If Department of Premier and Cabinet staff are called to appear in conciliation proceedings, another person may only represent them if the Privacy Commissioner consents to such an arrangement.
The Privacy Commissioner may make a written report on the complaint and provide the report to any person or body that appears to be materially involved in matters concerning the complaint.
10. Training and education of Department of Premier and Cabinet staff about privacy obligations
10.1 The Privacy Officer shall be responsible for the ongoing training and education of Department of Premier and Cabinet staff (including any third party service providers or consultants) about their obligations under the Act, by:- ensuring the privacy management plan remains up to date;
- making a copy of the plan available to all current and incoming staff;
- informing staff of any changes to the plan;
- ensuring relevant privacy documents are consolidated and made available through the Department of Premier and Cabinet's intranet;
- conducting staff training sessions on privacy matters as required; and
- being available to answer any questions staff may have about their privacy obligations.

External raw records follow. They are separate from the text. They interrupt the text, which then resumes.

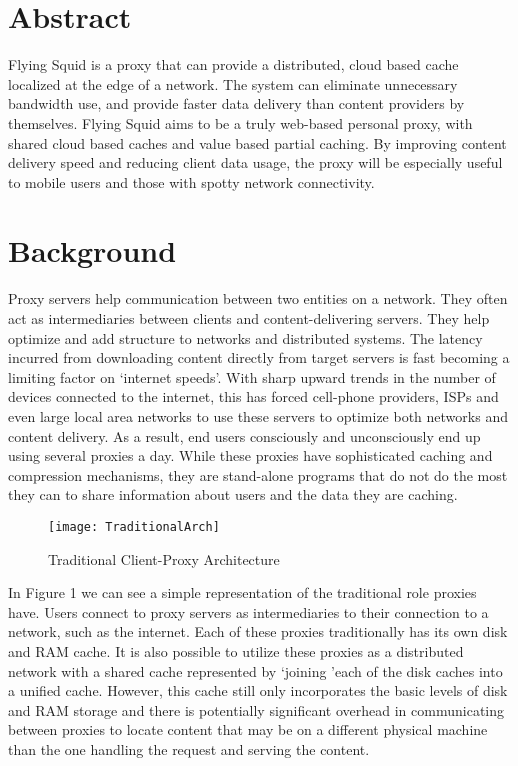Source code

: \section{Abstract}

Flying Squid is a proxy that can provide a distributed, cloud based cache localized at the edge of a network. The system can eliminate unnecessary bandwidth use, and provide faster data delivery than content providers by themselves. Flying Squid aims to be a truly web-based personal proxy, with shared cloud based caches and value based partial caching. By improving content delivery speed and reducing client data usage, the proxy will be especially useful to mobile users and those with spotty network connectivity.

\section{Background}

Proxy servers help communication between two entities on a network. They often act as intermediaries between clients and content-delivering servers. They help optimize and add structure to networks and distributed systems. The latency incurred from downloading content directly from target servers is fast becoming a limiting factor on ‘internet speeds’. With sharp upward trends in the number of devices connected to the internet, this has forced cell-phone providers, ISPs and even large local area networks to use these servers to optimize both networks and content delivery. As a result, end users consciously and unconsciously end up using several proxies a day. While these proxies have sophisticated caching and compression mechanisms, they are stand-alone programs that do not do the most they can to share information about users and the data they are caching.

\begin{figure}[H] \centering
\texttt{[image: TraditionalArch]}
\caption{Traditional Client-Proxy Architecture}
\end{figure}


In Figure 1 we can see a simple representation of the traditional role proxies have. Users connect to proxy servers as intermediaries to their connection to a network, such as the internet. Each of these proxies traditionally has its own disk and RAM cache. It is also possible to utilize these proxies as a distributed network with a shared cache represented by \lq joining \rq each of the disk caches into a unified cache. However, this cache still only incorporates the basic levels of disk and RAM storage and there is potentially significant overhead in communicating between proxies to locate content that may be on a different physical machine than the one handling the request and serving the content.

10.2 Where Department of Premier and Cabinet staff feel uncertain as to whether certain conduct may breach the Act, they should raise this matter with the Privacy Officer.
11. Reviewing and reporting on plan
11.1 The Department of Premier and Cabinet's Privacy Officer is to review the plan whenever:- the Department of Premier and Cabinet wishes to introduce a new procedure for the collection, retention, use and disclosure of personal information; or
- a privacy code or a direction of the Privacy Commissioner, or the expiry of such a code or direction, modifies the application of the IPPs to the operations of the Department of Premier and Cabinet.
11.2 The Privacy Officer, in accordance with section 33(3) of the Act, is to ensure that the Department of Premier and Cabinet's Annual Report includes:
- a statement of the action taken by the Department in complying with the requirements of the Act; and
- statistical details of any review conducted by or on behalf of the Department under Part 5 of the Act.
11.3 The Director-General, on the advice of the Privacy Officer, may amend this plan as necessary. A copy of the amended plan should be circulated to all Premiers' Department staff and the Privacy Commissioner as soon as possible after amendment.